Requirement
Return the lines from the start of the data through the line with "# Lazy Bean". Include both of those lines and no others.

#### Records shown ####

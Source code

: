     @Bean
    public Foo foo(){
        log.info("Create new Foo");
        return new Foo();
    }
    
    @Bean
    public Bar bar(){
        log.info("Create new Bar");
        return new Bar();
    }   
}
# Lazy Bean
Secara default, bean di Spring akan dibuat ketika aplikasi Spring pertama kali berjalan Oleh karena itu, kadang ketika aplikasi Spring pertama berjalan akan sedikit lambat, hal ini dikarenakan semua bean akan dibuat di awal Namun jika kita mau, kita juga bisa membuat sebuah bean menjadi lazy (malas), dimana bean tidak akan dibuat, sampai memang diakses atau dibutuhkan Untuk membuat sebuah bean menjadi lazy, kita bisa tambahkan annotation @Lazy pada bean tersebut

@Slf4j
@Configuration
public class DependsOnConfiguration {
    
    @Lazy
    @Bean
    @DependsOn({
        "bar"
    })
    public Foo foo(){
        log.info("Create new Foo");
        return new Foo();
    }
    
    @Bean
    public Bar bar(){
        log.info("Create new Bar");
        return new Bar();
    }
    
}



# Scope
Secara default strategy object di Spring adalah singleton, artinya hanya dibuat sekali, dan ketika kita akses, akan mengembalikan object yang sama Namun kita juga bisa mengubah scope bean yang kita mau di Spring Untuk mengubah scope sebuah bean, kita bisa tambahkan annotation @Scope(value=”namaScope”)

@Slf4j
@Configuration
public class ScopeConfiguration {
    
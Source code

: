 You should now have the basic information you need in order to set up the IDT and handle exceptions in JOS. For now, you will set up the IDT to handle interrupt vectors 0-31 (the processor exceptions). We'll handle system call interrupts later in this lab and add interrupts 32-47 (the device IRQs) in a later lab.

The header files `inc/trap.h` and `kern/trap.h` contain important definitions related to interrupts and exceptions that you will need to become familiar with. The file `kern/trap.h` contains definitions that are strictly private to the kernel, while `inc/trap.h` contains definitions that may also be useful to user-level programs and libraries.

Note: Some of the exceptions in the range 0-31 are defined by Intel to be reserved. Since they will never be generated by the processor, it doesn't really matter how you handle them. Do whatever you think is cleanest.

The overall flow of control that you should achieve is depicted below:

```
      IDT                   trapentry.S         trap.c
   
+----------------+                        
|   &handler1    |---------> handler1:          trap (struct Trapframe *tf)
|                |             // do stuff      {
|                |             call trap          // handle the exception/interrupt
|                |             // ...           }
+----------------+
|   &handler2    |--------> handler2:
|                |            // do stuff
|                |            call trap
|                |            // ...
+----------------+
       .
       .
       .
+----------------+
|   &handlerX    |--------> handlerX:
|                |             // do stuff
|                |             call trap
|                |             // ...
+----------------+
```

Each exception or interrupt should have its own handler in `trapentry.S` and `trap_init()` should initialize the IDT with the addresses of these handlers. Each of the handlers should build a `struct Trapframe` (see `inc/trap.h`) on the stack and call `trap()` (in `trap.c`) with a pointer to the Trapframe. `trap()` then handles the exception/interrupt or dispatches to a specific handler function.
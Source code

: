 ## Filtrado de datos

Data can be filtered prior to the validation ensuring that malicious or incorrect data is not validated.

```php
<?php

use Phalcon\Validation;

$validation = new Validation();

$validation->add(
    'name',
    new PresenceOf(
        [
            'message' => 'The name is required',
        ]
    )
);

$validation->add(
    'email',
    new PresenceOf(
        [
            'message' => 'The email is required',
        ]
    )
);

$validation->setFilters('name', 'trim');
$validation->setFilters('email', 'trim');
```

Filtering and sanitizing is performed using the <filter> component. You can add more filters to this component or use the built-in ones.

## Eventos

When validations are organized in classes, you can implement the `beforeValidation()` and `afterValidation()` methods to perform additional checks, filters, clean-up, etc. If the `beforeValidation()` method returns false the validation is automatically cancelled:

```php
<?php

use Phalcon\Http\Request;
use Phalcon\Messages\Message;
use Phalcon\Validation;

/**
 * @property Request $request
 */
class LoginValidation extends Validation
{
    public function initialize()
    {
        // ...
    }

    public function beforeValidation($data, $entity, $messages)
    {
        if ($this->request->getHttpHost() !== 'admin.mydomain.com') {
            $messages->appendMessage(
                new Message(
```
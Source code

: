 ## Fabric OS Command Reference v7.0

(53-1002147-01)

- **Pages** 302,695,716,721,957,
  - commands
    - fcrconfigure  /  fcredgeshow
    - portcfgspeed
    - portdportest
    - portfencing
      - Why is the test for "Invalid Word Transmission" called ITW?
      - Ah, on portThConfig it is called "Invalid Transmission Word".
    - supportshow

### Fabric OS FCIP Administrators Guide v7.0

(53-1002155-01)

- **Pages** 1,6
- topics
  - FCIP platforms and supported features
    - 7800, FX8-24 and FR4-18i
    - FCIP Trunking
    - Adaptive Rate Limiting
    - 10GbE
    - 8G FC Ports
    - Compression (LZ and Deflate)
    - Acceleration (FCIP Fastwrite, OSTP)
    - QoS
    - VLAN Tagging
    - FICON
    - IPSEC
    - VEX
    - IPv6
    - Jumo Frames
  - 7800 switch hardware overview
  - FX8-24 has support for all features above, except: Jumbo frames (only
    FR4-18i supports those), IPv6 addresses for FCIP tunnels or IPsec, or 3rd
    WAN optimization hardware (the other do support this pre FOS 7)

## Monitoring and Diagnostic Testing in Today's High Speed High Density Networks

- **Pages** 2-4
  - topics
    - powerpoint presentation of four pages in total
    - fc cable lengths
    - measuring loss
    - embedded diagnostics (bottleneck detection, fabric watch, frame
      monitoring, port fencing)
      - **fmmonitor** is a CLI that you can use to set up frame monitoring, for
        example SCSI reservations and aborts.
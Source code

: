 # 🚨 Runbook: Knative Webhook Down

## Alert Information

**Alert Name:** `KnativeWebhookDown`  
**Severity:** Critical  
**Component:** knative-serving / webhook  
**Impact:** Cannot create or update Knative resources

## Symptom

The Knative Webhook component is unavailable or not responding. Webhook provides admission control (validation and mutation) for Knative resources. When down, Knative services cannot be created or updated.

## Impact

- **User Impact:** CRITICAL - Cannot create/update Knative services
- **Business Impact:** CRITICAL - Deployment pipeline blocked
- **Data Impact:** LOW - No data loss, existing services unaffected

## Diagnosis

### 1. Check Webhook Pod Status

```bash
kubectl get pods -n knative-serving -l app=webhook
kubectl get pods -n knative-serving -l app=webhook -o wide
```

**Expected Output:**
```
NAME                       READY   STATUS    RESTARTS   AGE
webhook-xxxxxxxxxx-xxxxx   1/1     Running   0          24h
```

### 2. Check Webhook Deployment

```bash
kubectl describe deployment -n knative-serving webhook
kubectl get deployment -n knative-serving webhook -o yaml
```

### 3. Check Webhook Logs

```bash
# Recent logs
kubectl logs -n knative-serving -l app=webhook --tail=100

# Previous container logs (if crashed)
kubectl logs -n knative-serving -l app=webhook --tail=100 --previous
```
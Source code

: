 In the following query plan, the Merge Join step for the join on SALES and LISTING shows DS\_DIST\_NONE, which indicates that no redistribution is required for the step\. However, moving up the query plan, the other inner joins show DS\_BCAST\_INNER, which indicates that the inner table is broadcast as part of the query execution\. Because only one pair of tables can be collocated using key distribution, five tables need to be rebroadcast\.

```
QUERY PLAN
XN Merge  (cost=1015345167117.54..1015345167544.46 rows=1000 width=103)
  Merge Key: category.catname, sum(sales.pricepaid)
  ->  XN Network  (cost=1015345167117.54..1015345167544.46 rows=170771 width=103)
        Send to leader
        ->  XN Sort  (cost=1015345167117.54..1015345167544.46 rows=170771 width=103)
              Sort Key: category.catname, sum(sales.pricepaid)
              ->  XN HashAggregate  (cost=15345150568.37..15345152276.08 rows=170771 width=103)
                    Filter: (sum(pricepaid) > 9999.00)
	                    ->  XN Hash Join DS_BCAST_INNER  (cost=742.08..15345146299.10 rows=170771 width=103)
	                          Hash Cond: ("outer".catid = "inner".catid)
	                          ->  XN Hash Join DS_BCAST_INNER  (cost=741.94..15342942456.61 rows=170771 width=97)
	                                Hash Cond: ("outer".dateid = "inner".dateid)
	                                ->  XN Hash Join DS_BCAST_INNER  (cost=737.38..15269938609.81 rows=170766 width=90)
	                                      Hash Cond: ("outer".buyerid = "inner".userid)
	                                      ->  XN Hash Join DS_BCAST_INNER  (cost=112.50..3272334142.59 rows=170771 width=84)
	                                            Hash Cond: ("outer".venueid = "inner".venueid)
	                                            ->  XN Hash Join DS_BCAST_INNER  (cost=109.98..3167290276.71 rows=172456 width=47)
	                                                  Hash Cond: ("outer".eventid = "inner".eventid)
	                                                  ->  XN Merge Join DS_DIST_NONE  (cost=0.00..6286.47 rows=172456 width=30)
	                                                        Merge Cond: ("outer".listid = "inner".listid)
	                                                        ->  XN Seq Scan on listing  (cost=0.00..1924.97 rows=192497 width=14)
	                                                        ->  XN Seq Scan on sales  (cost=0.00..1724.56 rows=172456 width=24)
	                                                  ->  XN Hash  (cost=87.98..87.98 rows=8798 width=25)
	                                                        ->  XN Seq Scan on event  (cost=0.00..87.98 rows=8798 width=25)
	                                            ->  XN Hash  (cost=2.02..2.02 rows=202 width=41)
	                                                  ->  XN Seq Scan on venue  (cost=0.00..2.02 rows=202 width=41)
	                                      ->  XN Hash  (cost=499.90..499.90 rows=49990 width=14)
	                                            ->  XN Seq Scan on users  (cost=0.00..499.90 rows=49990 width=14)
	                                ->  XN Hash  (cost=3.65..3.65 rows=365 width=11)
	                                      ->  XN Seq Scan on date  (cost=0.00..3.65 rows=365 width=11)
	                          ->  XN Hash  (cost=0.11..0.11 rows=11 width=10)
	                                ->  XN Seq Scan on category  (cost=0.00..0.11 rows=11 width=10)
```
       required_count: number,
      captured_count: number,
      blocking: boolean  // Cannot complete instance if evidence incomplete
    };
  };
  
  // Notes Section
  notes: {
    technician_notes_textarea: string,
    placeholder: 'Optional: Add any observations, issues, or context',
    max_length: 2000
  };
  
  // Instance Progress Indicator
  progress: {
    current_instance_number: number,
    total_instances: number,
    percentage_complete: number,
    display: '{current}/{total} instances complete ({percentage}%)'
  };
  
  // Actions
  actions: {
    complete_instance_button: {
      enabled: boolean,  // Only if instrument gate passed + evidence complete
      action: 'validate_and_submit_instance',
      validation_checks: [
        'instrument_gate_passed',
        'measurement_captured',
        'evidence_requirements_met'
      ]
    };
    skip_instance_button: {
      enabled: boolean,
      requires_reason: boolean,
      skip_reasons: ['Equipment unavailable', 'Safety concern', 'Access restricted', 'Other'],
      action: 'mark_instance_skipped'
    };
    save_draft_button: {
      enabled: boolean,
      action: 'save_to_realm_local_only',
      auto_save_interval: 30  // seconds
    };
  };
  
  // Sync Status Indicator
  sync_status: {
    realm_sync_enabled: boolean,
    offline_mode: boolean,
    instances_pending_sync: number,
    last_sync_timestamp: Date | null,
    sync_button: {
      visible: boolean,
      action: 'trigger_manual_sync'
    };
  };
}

####

Task solution
Source code

:     @Bean
    public Foo foo(){
        log.info("Create new Foo");
        return new Foo();
    }
    
    @Bean
    public Bar bar(){
        log.info("Create new Bar");
        return new Bar();
    }   
}
# Lazy Bean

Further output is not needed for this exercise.